EXERCISE :: Output range, inclusive: from the line containing "redémarre sur le" to the line containing "- **Solution** : Nous avons". Restate those lines from the data below word for word and only those.

THE DATA ::
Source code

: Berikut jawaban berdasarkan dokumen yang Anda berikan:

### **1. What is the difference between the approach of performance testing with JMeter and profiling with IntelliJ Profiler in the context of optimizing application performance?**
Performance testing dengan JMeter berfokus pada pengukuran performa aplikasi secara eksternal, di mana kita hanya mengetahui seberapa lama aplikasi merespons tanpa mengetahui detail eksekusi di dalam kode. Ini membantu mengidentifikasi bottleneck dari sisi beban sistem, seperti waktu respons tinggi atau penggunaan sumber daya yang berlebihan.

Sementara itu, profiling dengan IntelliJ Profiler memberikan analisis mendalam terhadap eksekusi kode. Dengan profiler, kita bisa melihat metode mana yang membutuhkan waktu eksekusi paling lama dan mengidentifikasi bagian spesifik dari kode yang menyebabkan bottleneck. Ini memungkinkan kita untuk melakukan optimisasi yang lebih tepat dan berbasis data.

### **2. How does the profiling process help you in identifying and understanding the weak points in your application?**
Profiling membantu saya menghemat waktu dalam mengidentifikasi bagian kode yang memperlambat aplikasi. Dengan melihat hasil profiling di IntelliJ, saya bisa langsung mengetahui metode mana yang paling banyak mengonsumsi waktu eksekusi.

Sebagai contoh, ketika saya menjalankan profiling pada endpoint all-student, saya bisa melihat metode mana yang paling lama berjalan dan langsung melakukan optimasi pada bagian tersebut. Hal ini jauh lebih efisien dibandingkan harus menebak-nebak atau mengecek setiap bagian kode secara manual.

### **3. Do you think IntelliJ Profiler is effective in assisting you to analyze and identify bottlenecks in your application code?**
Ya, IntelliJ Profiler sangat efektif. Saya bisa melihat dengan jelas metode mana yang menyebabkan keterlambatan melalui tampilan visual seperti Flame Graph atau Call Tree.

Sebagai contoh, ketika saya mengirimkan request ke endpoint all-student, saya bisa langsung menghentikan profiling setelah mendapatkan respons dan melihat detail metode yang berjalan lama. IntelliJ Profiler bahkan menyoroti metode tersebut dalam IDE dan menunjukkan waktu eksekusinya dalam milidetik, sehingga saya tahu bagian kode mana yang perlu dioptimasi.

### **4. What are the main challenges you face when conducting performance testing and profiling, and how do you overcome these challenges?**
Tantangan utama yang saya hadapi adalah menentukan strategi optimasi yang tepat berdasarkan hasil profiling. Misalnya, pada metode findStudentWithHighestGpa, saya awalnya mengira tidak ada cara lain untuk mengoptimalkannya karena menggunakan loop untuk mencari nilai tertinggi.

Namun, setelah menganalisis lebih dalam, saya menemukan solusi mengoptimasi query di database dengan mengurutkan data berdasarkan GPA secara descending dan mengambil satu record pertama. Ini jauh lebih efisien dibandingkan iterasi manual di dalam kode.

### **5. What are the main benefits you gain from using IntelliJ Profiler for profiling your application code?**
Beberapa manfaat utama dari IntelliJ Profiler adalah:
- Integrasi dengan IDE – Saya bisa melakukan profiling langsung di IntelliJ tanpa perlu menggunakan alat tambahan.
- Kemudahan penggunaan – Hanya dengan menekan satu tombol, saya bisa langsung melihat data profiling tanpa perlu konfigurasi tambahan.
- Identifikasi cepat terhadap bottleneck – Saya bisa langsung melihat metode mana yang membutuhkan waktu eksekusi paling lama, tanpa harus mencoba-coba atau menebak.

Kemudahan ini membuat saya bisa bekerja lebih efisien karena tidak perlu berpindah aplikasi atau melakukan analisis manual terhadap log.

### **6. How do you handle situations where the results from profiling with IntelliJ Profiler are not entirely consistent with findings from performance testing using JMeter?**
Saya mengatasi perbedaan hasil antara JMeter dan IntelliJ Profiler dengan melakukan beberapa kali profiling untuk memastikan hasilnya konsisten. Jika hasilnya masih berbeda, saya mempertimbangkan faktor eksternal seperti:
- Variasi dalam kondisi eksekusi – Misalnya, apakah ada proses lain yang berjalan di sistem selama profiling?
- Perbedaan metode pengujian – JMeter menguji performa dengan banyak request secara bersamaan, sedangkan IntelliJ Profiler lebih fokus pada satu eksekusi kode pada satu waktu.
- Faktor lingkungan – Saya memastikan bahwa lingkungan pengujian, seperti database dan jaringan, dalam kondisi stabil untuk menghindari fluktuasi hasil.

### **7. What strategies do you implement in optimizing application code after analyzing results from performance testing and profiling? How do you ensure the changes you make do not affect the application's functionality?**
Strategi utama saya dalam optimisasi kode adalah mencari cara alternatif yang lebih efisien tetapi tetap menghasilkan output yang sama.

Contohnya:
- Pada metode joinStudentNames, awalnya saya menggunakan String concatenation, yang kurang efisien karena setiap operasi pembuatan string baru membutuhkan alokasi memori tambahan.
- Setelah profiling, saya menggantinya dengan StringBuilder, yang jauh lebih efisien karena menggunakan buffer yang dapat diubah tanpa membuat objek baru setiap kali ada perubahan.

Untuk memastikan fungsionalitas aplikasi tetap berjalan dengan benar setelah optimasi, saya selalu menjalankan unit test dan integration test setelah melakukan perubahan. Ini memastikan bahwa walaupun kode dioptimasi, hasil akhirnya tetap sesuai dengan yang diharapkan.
---
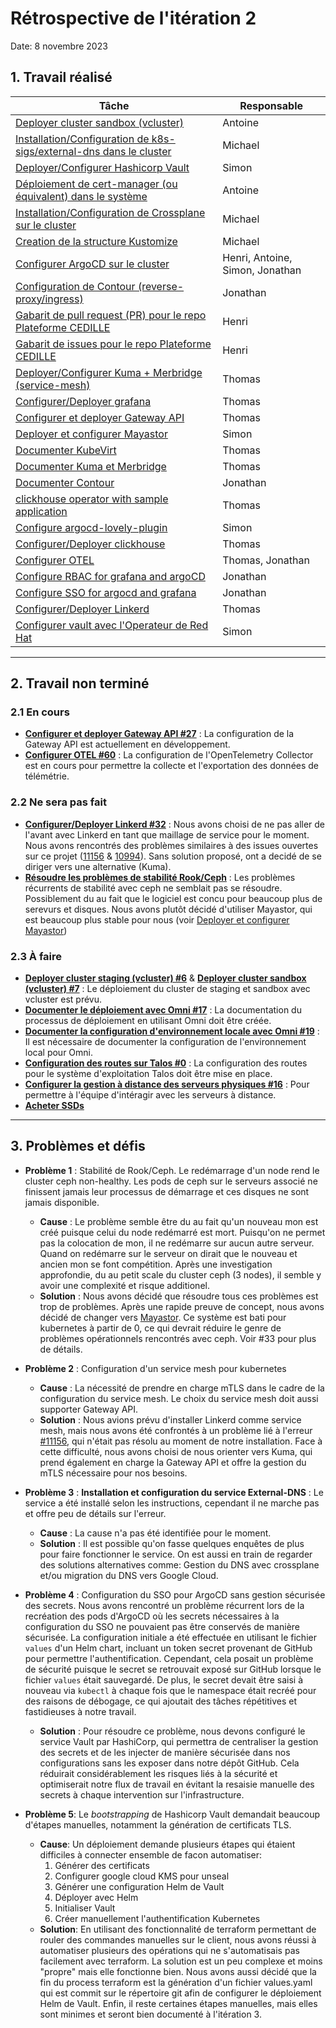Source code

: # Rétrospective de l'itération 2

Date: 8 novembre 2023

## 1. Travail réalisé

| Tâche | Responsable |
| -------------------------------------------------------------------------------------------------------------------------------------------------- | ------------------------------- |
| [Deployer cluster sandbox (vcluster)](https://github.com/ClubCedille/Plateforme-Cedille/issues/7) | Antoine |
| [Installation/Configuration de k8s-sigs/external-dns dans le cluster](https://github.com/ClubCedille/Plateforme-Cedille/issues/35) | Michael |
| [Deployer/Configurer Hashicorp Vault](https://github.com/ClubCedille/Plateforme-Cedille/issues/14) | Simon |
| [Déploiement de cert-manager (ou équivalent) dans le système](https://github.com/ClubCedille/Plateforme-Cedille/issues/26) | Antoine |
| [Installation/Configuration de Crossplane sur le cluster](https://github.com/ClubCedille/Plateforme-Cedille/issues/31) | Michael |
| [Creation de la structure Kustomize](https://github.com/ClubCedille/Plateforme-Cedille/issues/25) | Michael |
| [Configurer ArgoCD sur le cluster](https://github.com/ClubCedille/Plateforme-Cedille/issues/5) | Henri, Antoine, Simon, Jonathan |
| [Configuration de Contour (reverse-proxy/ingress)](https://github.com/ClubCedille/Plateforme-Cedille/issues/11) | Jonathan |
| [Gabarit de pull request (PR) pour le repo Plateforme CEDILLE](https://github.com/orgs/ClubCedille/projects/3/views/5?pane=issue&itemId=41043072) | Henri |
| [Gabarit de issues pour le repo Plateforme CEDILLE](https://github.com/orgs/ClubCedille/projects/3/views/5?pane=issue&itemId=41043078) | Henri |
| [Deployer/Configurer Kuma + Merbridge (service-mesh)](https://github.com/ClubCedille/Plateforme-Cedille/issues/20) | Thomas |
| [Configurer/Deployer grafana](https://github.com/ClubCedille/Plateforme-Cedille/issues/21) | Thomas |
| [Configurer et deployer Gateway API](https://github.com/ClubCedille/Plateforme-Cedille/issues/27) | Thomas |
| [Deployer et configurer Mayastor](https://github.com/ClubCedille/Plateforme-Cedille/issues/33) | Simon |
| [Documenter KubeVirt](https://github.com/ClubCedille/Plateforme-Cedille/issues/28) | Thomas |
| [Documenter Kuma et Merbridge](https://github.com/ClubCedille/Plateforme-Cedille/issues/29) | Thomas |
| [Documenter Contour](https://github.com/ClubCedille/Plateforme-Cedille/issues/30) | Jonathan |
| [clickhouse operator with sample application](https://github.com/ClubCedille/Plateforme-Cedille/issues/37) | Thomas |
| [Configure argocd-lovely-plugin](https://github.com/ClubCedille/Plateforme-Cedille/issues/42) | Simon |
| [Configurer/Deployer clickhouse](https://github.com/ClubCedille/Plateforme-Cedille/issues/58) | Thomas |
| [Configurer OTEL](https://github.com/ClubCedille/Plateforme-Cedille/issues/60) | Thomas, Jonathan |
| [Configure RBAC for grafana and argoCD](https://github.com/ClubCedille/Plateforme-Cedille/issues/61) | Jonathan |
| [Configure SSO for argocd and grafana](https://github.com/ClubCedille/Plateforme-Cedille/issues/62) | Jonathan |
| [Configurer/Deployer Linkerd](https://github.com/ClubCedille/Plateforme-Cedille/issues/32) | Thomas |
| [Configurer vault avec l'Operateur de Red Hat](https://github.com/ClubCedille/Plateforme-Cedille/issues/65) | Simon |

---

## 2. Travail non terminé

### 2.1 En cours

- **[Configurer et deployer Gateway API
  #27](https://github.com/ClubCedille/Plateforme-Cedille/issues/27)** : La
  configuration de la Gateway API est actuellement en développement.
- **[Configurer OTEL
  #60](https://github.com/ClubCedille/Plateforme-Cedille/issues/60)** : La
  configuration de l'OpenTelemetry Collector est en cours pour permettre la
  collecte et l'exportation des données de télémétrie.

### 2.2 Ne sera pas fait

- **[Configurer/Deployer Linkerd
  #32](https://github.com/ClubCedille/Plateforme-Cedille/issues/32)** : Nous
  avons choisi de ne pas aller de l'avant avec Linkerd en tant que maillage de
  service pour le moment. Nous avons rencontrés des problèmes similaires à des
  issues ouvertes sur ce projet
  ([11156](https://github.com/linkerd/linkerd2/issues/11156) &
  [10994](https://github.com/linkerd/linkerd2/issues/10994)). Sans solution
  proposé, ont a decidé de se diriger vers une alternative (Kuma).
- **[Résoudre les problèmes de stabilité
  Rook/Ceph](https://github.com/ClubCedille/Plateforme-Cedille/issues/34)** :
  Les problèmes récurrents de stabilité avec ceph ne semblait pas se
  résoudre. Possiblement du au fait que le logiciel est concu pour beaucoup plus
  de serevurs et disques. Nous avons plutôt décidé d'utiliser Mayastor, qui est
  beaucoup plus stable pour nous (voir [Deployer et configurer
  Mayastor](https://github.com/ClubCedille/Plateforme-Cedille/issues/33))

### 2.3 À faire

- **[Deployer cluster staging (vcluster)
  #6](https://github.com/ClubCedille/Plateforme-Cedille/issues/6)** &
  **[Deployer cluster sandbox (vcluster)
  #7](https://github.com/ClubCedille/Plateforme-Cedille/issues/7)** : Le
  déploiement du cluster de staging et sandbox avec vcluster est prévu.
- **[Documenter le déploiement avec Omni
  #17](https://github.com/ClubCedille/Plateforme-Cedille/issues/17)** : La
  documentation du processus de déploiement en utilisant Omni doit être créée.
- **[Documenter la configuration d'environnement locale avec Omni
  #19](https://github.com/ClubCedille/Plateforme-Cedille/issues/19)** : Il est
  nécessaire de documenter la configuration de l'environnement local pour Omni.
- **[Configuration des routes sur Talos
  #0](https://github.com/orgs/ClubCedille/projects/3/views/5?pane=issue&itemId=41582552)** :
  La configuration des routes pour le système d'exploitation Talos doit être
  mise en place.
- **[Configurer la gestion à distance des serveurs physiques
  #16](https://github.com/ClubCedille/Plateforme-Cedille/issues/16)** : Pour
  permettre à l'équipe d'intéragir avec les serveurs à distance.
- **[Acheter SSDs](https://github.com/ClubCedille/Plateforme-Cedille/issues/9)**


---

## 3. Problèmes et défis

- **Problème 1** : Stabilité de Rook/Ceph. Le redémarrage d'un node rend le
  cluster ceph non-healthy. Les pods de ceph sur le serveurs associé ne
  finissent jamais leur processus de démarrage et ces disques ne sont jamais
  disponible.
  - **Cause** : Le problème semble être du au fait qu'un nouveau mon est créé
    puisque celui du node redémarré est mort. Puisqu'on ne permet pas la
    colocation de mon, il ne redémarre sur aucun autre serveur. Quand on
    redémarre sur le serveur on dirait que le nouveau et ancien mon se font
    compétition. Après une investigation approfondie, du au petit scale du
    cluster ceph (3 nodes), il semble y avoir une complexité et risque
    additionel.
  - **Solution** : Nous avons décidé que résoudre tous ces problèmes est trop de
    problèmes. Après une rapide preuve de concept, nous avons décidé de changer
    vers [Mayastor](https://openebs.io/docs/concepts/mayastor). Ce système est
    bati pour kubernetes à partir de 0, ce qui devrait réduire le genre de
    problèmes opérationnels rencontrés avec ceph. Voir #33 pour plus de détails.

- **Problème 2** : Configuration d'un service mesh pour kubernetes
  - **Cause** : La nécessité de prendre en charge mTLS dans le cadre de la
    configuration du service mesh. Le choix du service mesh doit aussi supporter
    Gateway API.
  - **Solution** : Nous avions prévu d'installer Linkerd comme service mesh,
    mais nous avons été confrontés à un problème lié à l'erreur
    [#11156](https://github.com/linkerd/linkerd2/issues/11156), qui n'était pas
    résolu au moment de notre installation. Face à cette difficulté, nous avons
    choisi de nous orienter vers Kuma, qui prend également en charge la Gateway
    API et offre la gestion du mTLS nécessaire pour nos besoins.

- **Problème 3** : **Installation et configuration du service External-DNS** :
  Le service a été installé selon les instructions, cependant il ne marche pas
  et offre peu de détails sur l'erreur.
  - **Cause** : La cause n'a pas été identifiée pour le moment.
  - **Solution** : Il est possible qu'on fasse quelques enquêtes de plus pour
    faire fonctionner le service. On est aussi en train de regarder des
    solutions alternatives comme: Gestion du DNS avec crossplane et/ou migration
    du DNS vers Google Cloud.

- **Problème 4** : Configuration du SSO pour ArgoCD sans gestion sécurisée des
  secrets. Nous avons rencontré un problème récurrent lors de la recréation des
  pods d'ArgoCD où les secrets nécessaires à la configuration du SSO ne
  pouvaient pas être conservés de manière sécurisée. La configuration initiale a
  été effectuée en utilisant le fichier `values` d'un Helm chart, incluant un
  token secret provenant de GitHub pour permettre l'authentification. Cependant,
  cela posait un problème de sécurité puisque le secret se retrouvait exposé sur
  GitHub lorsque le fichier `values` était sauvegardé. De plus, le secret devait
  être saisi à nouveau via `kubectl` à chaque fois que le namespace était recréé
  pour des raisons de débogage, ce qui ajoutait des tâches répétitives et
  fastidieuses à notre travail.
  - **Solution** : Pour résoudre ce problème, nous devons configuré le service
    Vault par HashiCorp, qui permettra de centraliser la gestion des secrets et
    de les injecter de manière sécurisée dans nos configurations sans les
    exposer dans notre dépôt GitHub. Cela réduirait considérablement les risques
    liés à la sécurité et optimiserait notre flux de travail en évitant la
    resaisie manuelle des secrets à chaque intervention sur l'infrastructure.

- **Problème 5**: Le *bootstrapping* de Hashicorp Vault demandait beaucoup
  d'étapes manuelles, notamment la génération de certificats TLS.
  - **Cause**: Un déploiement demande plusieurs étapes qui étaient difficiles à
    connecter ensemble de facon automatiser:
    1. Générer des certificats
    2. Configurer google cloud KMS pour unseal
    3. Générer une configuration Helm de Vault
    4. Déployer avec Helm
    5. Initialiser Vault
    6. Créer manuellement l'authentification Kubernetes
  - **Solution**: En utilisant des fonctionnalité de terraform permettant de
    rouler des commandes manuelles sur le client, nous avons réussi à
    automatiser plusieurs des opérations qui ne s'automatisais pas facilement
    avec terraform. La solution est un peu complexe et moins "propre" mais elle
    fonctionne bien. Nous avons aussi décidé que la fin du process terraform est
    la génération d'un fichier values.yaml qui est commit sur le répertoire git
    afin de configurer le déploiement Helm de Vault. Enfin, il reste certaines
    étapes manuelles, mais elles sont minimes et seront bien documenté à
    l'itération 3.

ANSWER BOX ::
    redémarre sur le serveur on dirait que le nouveau et ancien mon se font
    compétition. Après une investigation approfondie, du au petit scale du
    cluster ceph (3 nodes), il semble y avoir une complexité et risque
    additionel.
  - **Solution** : Nous avons décidé que résoudre tous ces problèmes est trop de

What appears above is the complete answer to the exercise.